[2014] FWC 1674

The attached document replaces the document previously issued with the above code on 12 March 2014.

The Decision is being refiled to correct an error in the subject line.

Melissa Nassios

Associate to Commissioner Roe

Dated 13 March 2014

[2014] FWC 1674



Fair Work Act 2009

s.505 - Application to deal with a right of entry dispute

National Union of Workers
Coles Group Supply Chain Pty Ltd



Alleged dispute concerning meeting venue for discussions with employees.

[1] This matter arises out of a dispute between the parties over the operation of Part 3-4 of the Fair Work Act 2009 (the FW Act). The application is made under Section 505 of the FW Act. The applicant is the National Union of Workers (NUW) and the respondent is Coles Group Supply Chain Pty Ltd (Coles or the Employer).

[2] The dispute relates to the requirements imposed by Coles when an NUW organiser who is a permit holder under the Fair Work Act enters the premises of Coles at its distribution centre in Kewdale, Western Australia for the purpose of holding discussions with members of the NUW, or those eligible to become members of the NUW.

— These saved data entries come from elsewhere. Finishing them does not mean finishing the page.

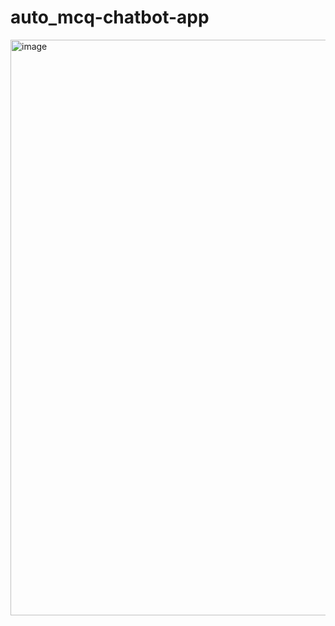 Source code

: # auto_mcq-chatbot-app

<img width="1913" height="921" alt="image" src="https://github.com/user-attachments/assets/bdc59c61-61f6-4f8f-b616-1bd2e8e1731e" />
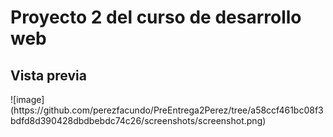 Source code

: <h1>Proyecto 2 del curso de desarrollo web</h1>

<h2>Vista previa</h2>
![image](https://github.com/perezfacundo/PreEntrega2Perez/tree/a58ccf461bc08f3bdfd8d390428dbdbebdc74c26/screenshots/screenshot.png)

[3] Since 1 January 2014, with the introduction of amendments to the Fair Work Act 2009 which allow right of entry for the purposes of discussion to occur in the meal room where agreement is not reached on the location for discussions, Coles have permitted the NUW organisers to hold discussions in the meal room. Coles have allowed the NUW to erect signage next to a table in the lunchroom to advertise the NUW’s presence. Coles have not restricted or sought to restrict the frequency of visits to the premises by NUW officials. Entry has occurred on approximately 7 occasions during 2014 and more than one permit holder has been allowed entry on a number of those occasions.

[4] The conditions imposed upon the NUW permit holder which are in dispute are that:

[5] The NUW seeks an Order that Coles refrain from imposing conditions on the right to enter premises that restrict the ability of the permit holders to approach employees for the purpose of holding discussions.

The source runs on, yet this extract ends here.